IBJA members include the country’s largest gold dealers, who have a collective say in setting pricing. These individuals represent nearly all of the legal gold sold and purchased in India, and they hail from all corners of this vast country. In India, gold is mostly imported by banks, which then sell it to bullion dealers around the country. Banks provide this gold to dealers after deducting their fee, which makes them slightly more expensive than the rate at which gold was imported.

The IBJA then begins the process of setting pricing by speaking with the country’s ten largest gold dealers. Depending on the rate at which they purchased gold, these dealers give their respective ‘buy’ and’sell’ quotes. IBJA then takes the average of these ‘buy’ and’sell’ bids and uses it to calculate the gold rate for a given day. This average rate has been adjusted for local taxes and a rate has been set as a result.
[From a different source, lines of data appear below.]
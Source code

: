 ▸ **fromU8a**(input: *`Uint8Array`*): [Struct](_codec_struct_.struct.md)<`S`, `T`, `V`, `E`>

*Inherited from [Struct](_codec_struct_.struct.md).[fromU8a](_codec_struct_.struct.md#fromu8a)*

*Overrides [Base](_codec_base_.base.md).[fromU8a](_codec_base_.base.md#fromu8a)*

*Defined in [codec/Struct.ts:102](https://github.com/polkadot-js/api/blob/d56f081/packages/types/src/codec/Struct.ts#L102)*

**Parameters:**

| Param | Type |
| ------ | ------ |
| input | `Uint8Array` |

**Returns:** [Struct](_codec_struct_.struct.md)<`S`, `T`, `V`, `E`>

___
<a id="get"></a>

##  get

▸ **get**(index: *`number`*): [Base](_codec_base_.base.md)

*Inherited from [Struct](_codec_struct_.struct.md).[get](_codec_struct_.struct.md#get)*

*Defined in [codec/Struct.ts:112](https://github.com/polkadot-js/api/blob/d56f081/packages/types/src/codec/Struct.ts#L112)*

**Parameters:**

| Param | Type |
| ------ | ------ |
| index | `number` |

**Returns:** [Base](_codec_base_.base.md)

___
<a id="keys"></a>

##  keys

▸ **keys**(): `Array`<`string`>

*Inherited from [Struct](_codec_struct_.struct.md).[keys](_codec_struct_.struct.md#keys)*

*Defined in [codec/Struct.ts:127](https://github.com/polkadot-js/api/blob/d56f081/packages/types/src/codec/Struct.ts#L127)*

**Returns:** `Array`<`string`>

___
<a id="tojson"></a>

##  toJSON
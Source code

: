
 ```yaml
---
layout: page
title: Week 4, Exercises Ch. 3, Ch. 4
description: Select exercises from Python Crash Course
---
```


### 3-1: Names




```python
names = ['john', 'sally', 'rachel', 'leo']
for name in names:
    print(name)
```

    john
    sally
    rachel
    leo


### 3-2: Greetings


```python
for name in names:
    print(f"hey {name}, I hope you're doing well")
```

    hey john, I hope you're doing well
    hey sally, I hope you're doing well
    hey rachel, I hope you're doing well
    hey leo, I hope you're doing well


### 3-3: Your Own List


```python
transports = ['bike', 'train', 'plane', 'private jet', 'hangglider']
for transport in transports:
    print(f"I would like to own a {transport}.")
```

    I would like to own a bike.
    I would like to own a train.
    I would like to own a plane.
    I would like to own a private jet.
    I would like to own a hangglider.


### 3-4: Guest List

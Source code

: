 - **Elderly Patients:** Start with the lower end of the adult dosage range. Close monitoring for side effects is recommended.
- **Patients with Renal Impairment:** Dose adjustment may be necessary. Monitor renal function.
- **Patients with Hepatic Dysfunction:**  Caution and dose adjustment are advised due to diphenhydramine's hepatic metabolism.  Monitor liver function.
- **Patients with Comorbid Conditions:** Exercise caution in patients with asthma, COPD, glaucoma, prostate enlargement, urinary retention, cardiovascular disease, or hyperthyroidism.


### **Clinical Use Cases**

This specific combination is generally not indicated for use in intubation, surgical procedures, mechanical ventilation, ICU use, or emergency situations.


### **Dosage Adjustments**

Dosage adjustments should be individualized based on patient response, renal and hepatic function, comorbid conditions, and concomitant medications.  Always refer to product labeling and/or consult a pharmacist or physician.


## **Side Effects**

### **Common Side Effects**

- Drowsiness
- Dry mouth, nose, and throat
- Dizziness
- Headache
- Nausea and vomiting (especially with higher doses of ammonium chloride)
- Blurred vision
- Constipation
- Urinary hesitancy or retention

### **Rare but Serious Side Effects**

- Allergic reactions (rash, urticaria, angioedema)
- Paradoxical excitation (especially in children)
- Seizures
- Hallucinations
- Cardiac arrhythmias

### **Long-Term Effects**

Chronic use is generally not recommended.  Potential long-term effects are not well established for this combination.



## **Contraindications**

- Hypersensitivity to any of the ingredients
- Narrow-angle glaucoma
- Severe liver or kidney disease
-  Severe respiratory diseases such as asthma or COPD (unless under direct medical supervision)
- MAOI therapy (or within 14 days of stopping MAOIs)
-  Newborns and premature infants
Dealers calculate their ‘buy’ and’sell’ rates by multiplying or adjusting the international cost of gold by the exchange rate of the Rupee, plus any import tariffs and taxes, such as VAT. Dealers make sure to include their margin in the rates they offer, taking into account their needs. This system assures that gold rates in India are in line with international trends, and buyers may buy gold without fear of being taken advantage of.

Is it better to purchase actual gold or invest in a Gold ETF?

  • The simplest straightforward approach to buy gold is to obtain real bullion in the shape of bars or coins.
  • However, with dealer fees, sales tax in some circumstances, storage charges, and security concerns to avoid theft, this can be costly.
  • ETFs that track gold can be a more liquid and cost-effective option, particularly now that several funds with expense ratios as low as 0.17 percent are available.